Kings Park, Virginia
Kings Park, Virginia | |
---|---|
Census-designated place | |
Houses in Kings Park in 2016 | |
Kings Park Kings Park Kings Park | |
Coordinates: 38°48′12″N 77°14′36″W / 38.80333°N 77.24333°WCoordinates: 38°48′12″N 77°14′36″W / 38.80333°N 77.24333°W | |
Country | United States |
State | Virginia |
County | Fairfax |
Area | |
• Total | 1.33 sq mi (3.45 km2) |
• Land | 1.31 sq mi (3.38 km2) |
• Water | 0.02 sq mi (0.06 km2) |
Elevation | 345 ft (105 m) |
Population (2010) | |
• Total | 4,333 |
• Density | 3,316/sq mi (1,280.4/km2) |
Time zone | Eastern (EST) (UTC-5) |
• Summer (DST) | EDT (UTC-4) |
FIPS code | 51-42664[1] |
GNIS feature ID | 1493167[2] |
Kings Park is a census-designated place (CDP) in the eastern United States in Fairfax County, Virginia, southwest of Washington D.C. The population as of the 2010 census was 4,333.[1]
A suburban community begun 56 years ago in early 1960, Kings Park is located a few miles west of the Capital Beltway and Annandale, near the junction of Braddock, Burke Lake, and Rolling roads in the Springfield area (ZIP code 22151). Richmarr Construction designed Kings Park as a planned community, with a park at its center, an elementary school, and an adjacent namesake shopping center.
History
Ownership of the properties can be traced to Lord Culpeper who transferred the lands which now include Kings Park and Ravensworth Farm to William Fitzhugh in 1690. The land passed through Martha Custis, the wife of George Washington, to her son George Custis, then to his daughter, Mary Randolph Custis, who married Robert E. Lee at Arlington when he was a young officer in the U.S Army.
After the outbreak of the Civil War, Mary Custis Lee moved to relative safety at the Ravensworth Farm. Ownership of the property remained in the Lee family until World War I, when the land was sold to the Flatfelter Pulpwood Company. The company removed most of the softwood trees but retrained the hardwood, many of which are still in abundance in Kings Park.

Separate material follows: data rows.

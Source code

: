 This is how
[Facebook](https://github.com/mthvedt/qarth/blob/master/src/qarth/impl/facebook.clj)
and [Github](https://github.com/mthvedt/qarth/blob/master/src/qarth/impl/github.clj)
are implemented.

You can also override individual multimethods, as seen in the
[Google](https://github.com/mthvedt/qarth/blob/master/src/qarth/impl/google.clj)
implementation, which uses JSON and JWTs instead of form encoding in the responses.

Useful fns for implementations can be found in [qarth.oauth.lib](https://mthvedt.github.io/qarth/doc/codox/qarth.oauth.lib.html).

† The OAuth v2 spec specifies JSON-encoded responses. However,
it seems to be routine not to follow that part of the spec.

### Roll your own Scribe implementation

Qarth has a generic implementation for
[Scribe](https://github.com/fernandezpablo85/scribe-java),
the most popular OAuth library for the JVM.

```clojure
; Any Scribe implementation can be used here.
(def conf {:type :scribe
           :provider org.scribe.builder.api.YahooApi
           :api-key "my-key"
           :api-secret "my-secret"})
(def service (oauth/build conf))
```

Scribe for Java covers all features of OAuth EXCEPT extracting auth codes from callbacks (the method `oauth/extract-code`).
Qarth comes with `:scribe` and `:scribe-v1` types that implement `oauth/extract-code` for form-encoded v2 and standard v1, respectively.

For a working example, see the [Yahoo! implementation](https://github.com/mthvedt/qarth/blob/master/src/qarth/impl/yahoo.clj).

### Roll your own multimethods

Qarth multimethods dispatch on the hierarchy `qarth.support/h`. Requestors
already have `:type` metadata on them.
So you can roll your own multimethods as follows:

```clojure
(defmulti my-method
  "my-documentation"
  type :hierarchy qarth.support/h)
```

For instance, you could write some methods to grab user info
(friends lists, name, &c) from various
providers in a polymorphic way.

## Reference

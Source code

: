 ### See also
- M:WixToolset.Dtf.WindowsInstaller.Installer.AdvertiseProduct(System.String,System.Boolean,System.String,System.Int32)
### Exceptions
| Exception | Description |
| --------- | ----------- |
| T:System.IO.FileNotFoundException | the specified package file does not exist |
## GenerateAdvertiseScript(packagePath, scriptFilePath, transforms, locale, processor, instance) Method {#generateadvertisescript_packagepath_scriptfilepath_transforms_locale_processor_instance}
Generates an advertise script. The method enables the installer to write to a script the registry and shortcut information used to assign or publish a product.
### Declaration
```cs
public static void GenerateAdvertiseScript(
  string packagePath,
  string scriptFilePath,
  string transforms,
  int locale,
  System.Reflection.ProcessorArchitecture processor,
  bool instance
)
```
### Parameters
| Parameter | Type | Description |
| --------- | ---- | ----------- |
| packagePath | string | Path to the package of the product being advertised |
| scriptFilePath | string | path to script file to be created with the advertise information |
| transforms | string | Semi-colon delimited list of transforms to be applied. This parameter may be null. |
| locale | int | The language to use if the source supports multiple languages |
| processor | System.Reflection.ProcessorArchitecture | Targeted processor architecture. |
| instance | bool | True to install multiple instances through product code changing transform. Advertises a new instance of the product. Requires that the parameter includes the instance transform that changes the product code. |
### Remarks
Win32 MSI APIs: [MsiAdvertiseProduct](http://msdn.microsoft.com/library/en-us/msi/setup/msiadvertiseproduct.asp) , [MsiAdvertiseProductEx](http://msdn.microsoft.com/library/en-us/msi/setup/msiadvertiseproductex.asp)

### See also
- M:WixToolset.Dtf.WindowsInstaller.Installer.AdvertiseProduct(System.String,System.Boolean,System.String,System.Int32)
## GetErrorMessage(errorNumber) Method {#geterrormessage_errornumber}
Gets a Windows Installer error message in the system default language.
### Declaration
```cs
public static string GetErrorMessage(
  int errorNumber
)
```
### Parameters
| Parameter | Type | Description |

In the early 1950s the properties were sold to a Baltimore investment firm, and those which were to become Kings Park were later sold to Richmarr Construction Corporation. Kings Park, as we know it today, began in March 1960 with a 200-acre (81 ha) wooded entrance of Kings Park Drive from Braddock Road.
A number of landmarks in and around Kings Park still retain vestiges of their early history.
Geography
Kings Park is located southeast of the center of Fairfax County, northwest of Springfield, southwest of Annandale, and southeast of the city of Fairfax. The Kings Park CDP is bordered to the east by Ravensworth and North Springfield, to the north by Wakefield, to the west by Burke, and to the south by West Springfield. It is 1.5 miles (2.4 km) west of the Braddock Road interchange with the Capital Beltway and 17 miles (27 km) southwest of downtown Washington, D.C.
According to the U.S. Census Bureau, the Kings Park CDP has a total area of 1.33 square miles (3.45 km2), of which 1.31 square miles (3.38 km2) is land and 0.02 square miles (0.06 km2), or 1.78%, is water.[1]
See also
References
- 1 2 3 "Geographic Identifiers: 2010 Demographic Profile Data (G001): Kings Park CDP, Virginia". U.S. Census Bureau, American Factfinder. Retrieved October 6, 2016.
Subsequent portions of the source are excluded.